THE PROBLEM: Down to the last character, repeat the data that follows.

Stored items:
[Start of Attachment]

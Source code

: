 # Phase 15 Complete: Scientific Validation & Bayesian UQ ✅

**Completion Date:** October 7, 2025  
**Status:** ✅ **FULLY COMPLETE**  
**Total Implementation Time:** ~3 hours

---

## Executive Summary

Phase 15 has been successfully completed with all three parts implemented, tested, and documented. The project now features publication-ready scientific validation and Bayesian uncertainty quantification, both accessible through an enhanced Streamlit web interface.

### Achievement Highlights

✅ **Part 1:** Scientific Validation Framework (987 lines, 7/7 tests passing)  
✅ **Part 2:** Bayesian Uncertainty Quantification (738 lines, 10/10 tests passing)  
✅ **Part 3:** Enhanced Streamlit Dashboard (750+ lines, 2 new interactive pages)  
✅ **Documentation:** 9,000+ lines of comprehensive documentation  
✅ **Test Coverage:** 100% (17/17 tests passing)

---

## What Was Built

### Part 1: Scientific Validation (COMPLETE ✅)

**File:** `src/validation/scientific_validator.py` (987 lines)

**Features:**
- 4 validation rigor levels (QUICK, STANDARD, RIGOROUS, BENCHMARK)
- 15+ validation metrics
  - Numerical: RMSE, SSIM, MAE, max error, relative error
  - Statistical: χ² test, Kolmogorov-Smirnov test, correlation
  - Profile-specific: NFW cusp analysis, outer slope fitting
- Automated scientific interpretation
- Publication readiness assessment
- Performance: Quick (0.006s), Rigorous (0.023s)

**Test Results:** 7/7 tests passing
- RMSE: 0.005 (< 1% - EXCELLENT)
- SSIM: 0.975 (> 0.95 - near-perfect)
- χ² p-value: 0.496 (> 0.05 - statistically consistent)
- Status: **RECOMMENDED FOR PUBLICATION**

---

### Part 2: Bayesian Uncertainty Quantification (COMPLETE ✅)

[End of Attachment]

YOUR RESPONSE:
Source code

: # Phase 15 Complete: Scientific Validation & Bayesian UQ ✅

**Completion Date:** October 7, 2025  
**Status:** ✅ **FULLY COMPLETE**  
**Total Implementation Time:** ~3 hours

---

## Executive Summary

Phase 15 has been successfully completed with all three parts implemented, tested, and documented. The project now features publication-ready scientific validation and Bayesian uncertainty quantification, both accessible through an enhanced Streamlit web interface.

### Achievement Highlights

✅ **Part 1:** Scientific Validation Framework (987 lines, 7/7 tests passing)  
✅ **Part 2:** Bayesian Uncertainty Quantification (738 lines, 10/10 tests passing)  
✅ **Part 3:** Enhanced Streamlit Dashboard (750+ lines, 2 new interactive pages)  
✅ **Documentation:** 9,000+ lines of comprehensive documentation  
✅ **Test Coverage:** 100% (17/17 tests passing)

---

## What Was Built

### Part 1: Scientific Validation (COMPLETE ✅)

**File:** `src/validation/scientific_validator.py` (987 lines)

**Features:**
- 4 validation rigor levels (QUICK, STANDARD, RIGOROUS, BENCHMARK)
- 15+ validation metrics
  - Numerical: RMSE, SSIM, MAE, max error, relative error
  - Statistical: χ² test, Kolmogorov-Smirnov test, correlation
  - Profile-specific: NFW cusp analysis, outer slope fitting
- Automated scientific interpretation
- Publication readiness assessment
- Performance: Quick (0.006s), Rigorous (0.023s)

**Test Results:** 7/7 tests passing
- RMSE: 0.005 (< 1% - EXCELLENT)
- SSIM: 0.975 (> 0.95 - near-perfect)
- χ² p-value: 0.496 (> 0.05 - statistically consistent)
- Status: **RECOMMENDED FOR PUBLICATION**

---

### Part 2: Bayesian Uncertainty Quantification (COMPLETE ✅)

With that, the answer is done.